Snape: Reliable and Low-Cost Computing with Mixture of Spot and On-Demand VMs
- Fangkai Yang ,
- Lu Wang ,
- Zhenyu Xu ,
- Jue Zhang ,
- Liqun Li ,
- Bo Qiao ,
- Camille Couturier ,
- Chetan Bansal ,
- Soumya Ram ,
- Si Qin ,
- Zhen Ma ,
- Íñigo Goiri ,
- Eli Cortez ,
- Terry Yang ,
- Victor Ruehle ,
- Saravan Rajmohan ,
- Qingwei Lin 林庆维 ,
- Dongmei Zhang
Organized by ACM
Cloud providers often have resources that are not being fully utilized, and they may offer them at a lower cost to make up for the reduced availability of these resources. However, customers may be hesitant to use such offerings (such as spot VMs) as making trade-offs between cost and resource availability is not always straightforward. In this work, we propose Snape (Spot On-demand Perfect Mixture), an intelligent framework to optimize the cost and resource availability by dynamically mixing on-demand VMs with spot VMs.
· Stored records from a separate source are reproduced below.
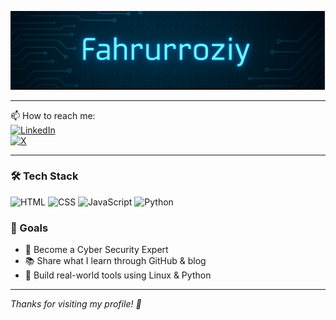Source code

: <p align="center">
  <img src="Screenshot 2025-07-11 095745.png" alt="Fahrurroziy Banner" width="600"/>
</p>


---



📫 How to reach me:  
[![LinkedIn](https://img.shields.io/badge/LinkedIn-blue?logo=linkedin&logoColor=white)](https://www.linkedin.com/in/zero-syn-0171a9332/)  
[![X](https://img.shields.io/badge/X-black?logo=twitter&logoColor=white)](https://x.com/Vinny3034989311)

---

### 🛠️ Tech Stack
![HTML](https://img.shields.io/badge/HTML-e34c26?logo=html5&logoColor=white)
![CSS](https://img.shields.io/badge/CSS-264de4?logo=css3&logoColor=white)
![JavaScript](https://img.shields.io/badge/JavaScript-f7df1e?logo=javascript&logoColor=black)
![Python](https://img.shields.io/badge/Python-3776AB?logo=python&logoColor=white)



### 📌 Goals
- 🚀 Become a Cyber Security Expert 
- 📚 Share what I learn through GitHub & blog
- 🧠 Build real-world tools using Linux & Python

---

_Thanks for visiting my profile! 🙏_
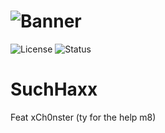 ![Banner](https://cdn.discordapp.com/attachments/810634048845512785/1019695119156396173/SUCHHAXX.png?raw=true)
=====
![License](https://img.shields.io/badge/license-CC--BY--NC--SA%204.0-blue)
![Status](https://img.shields.io/badge/status-online-green)
# SuchHaxx
Feat xCh0nster (ty for the help m8)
Through a detailed characterization based on real production traces, we verify that the eviction of spot VMs is predictable to some extent. Snape also leverages constrained reinforcement learning to adjust the mixture policy online. Experiments across different configurations show that Snape achieves 44% savings compared to using only on-demand VMs while maintaining 99.96% availability, which is 2.77% higher than using only spot VMs.